• **What needs to be done**
Return exactly the lines below, starting with the one that has "AZ, instance-id, instance-type" and going on through the one that has "lambda\_function\_version | Version".

· · · · ·

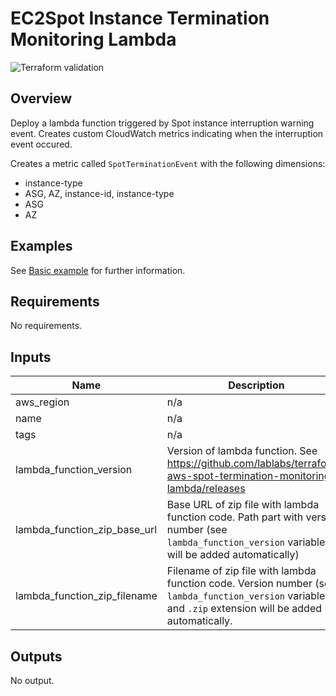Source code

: # EC2Spot Instance Termination Monitoring Lambda

![Terraform validation](https://github.com/lablabs/terraform-aws-sf/workflows/Terraform%20validation/badge.svg?branch=master)

## Overview

Deploy a lambda function triggered by Spot instance interruption warning event.
Creates custom CloudWatch metrics indicating when the interruption event occured.

Creates a metric called `SpotTerminationEvent` with the following dimensions:
  * instance-type
  * ASG, AZ, instance-id, instance-type
  * ASG
  * AZ

## Examples

See [Basic example](examples/basic/README.md) for further information.

<!-- BEGINNING OF PRE-COMMIT-TERRAFORM DOCS HOOK -->
## Requirements

No requirements.

## Inputs

| Name | Description | Type | Default | Required |
|------|-------------|------|---------|:--------:|
| aws\_region | n/a | `any` | n/a | yes |
| name | n/a | `any` | n/a | yes |
| tags | n/a | `any` | n/a | yes |
| lambda\_function\_version | Version of lambda function. See https://github.com/lablabs/terraform-aws-spot-termination-monitoring-lambda/releases | `string` | `"0.0.2"` | no |
| lambda\_function\_zip\_base\_url | Base URL of zip file with lambda function code. Path part with version number (see `lambda_function_version` variable) will be added automatically) | `string` | `"https://github.com/lablabs/terraform-aws-spot-termination-monitoring-lambda/releases/download/"` | no |
| lambda\_function\_zip\_filename | Filename of zip file with lambda function code. Version number (see `lambda_function_version` variable) and `.zip` extension will be added automatically. | `string` | `"aws-spot-termination-monitoring-lambda-"` | no |

## Outputs

No output.

<!-- END OF PRE-COMMIT-TERRAFORM DOCS HOOK -->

· · · · ·

• **Result of this task**
  * ASG, AZ, instance-id, instance-type
  * ASG
  * AZ

## Examples

See [Basic example](examples/basic/README.md) for further information.

<!-- BEGINNING OF PRE-COMMIT-TERRAFORM DOCS HOOK -->
## Requirements

No requirements.

## Inputs

| Name | Description | Type | Default | Required |
|------|-------------|------|---------|:--------:|
| aws\_region | n/a | `any` | n/a | yes |
| name | n/a | `any` | n/a | yes |
| tags | n/a | `any` | n/a | yes |
| lambda\_function\_version | Version of lambda function. See https://github.com/lablabs/terraform-aws-spot-termination-monitoring-lambda/releases | `string` | `"0.0.2"` | no |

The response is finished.